Given records:
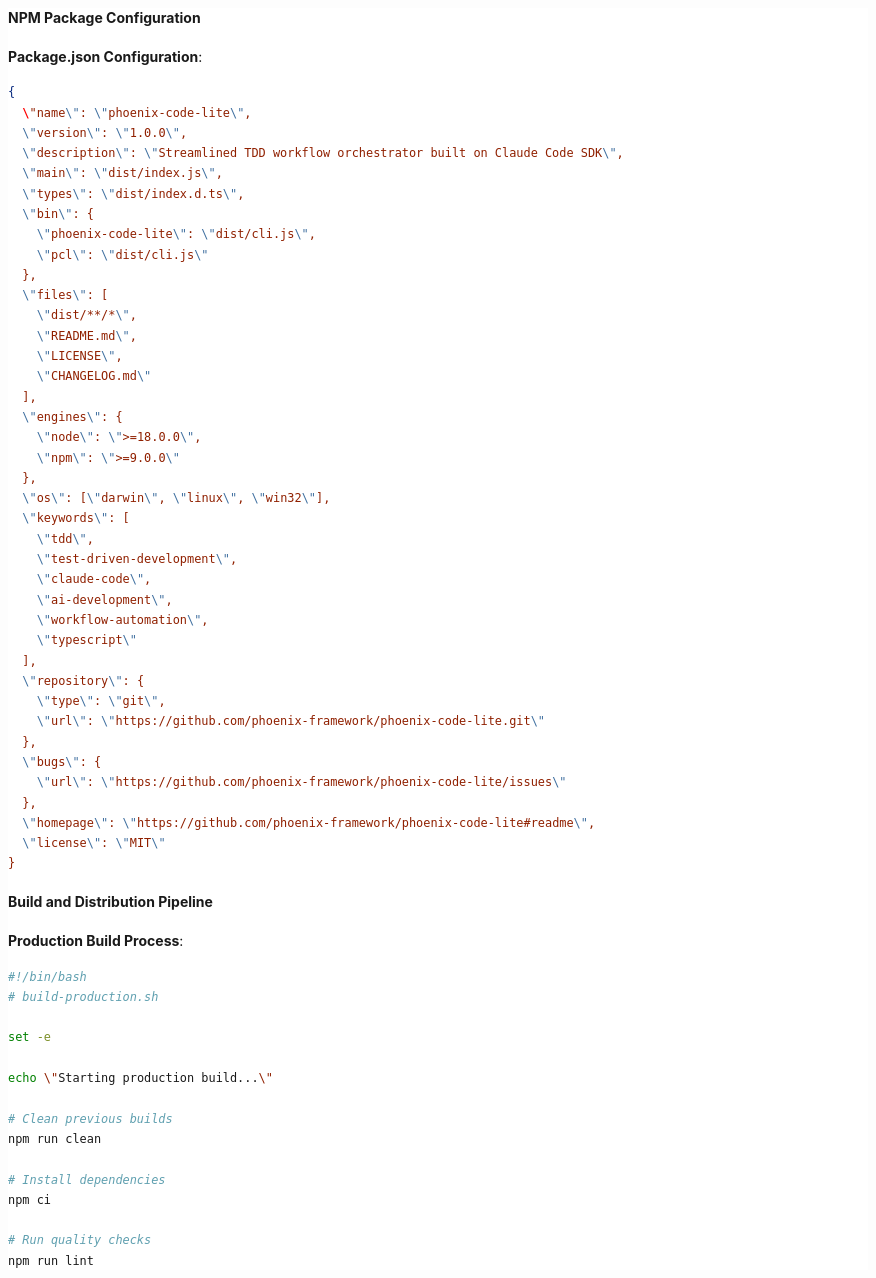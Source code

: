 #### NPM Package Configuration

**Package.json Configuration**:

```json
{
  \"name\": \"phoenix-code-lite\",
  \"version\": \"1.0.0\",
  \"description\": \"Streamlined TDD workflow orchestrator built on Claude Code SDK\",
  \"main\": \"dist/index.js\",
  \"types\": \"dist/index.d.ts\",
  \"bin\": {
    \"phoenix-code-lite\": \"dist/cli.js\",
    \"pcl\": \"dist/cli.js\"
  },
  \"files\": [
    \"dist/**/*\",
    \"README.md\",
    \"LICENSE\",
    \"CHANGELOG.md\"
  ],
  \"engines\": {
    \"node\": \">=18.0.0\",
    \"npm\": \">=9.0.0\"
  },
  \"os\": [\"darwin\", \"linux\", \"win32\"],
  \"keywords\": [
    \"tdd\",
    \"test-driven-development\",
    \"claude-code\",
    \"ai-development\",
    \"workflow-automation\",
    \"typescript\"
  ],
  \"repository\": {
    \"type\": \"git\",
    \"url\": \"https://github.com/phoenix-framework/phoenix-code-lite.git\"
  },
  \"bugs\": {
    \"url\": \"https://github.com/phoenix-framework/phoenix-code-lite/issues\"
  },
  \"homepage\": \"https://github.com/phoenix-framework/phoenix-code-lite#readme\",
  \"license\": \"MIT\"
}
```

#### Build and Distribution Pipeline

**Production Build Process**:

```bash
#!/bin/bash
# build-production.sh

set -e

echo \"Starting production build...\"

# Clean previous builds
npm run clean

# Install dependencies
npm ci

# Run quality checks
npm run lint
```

Required work: Report back every line of the entries in which "github" occurs.

Answer below:
    \"url\": \"https://github.com/phoenix-framework/phoenix-code-lite.git\"
    \"url\": \"https://github.com/phoenix-framework/phoenix-code-lite/issues\"
  \"homepage\": \"https://github.com/phoenix-framework/phoenix-code-lite#readme\",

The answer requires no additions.